What you will do
Retrieve each line that contains the word "commitMessage" from the entries below.

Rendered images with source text
- - - - - - -
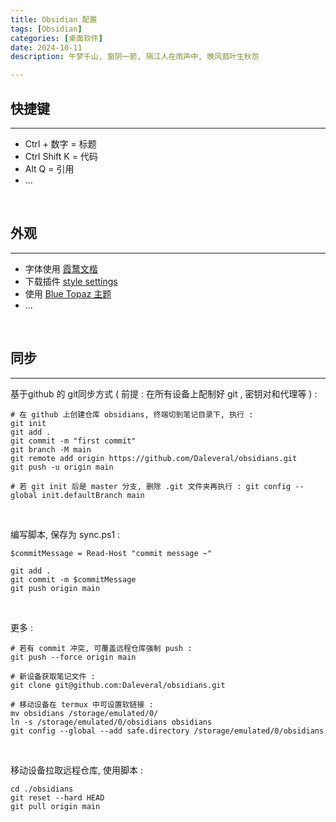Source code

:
 ```yaml
---
title: Obsidian 配置
tags: [Obsidian]
categories: [桌面软件]
date: 2024-10-11
description: 午梦千山, 窗阴一箭, 隔江人在雨声中, 晚风菰叶生秋怨

---
```




## 快捷键
___
-  Ctrl + 数字 = 标题
-  Ctrl Shift K = 代码
-  Alt Q = 引用
-  ...

<br/>


## 外观
___
-  字体使用 [霞鹜文楷](https://github.com/lxgw/LxgwWenKai) 
-  下载插件 [style settings](https://github.com/mgmeyers/obsidian-style-settings#obsidian-style-settings-plugin)
-  使用 [Blue Topaz 主题](https://github.com/PKM-er/Blue-Topaz_Obsidian-css?tab=readme-ov-file) 
-  ...

<br/>


## 同步
___
基于github 的 git同步方式 ( 前提 : 在所有设备上配制好 git , 密钥对和代理等 ) :

```shell
# 在 github 上创建仓库 obsidians, 终端切到笔记目录下, 执行 :
git init
git add .
git commit -m "first commit"
git branch -M main
git remote add origin https://github.com/Daleveral/obsidians.git
git push -u origin main

# 若 git init 后是 master 分支, 删除 .git 文件夹再执行 : git config --global init.defaultBranch main
```
<br/>


编写脚本, 保存为 sync.ps1 :

```shell
$commitMessage = Read-Host "commit message ~"

git add .
git commit -m $commitMessage
git push origin main
```

<br/>


更多 :

```shell
# 若有 commit 冲突, 可覆盖远程仓库强制 push : 
git push --force origin main

# 新设备获取笔记文件 : 
git clone git@github.com:Daleveral/obsidians.git

# 移动设备在 termux 中可设置软链接 :
mv obsidians /storage/emulated/0/
ln -s /storage/emulated/0/obsidians obsidians
git config --global --add safe.directory /storage/emulated/0/obsidians  
```

<br/>

移动设备拉取远程仓库, 使用脚本 :

```shell
cd ./obsidians
git reset --hard HEAD
git pull origin main
```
- - - - - - -
Exercise response
$commitMessage = Read-Host "commit message ~"
git commit -m $commitMessage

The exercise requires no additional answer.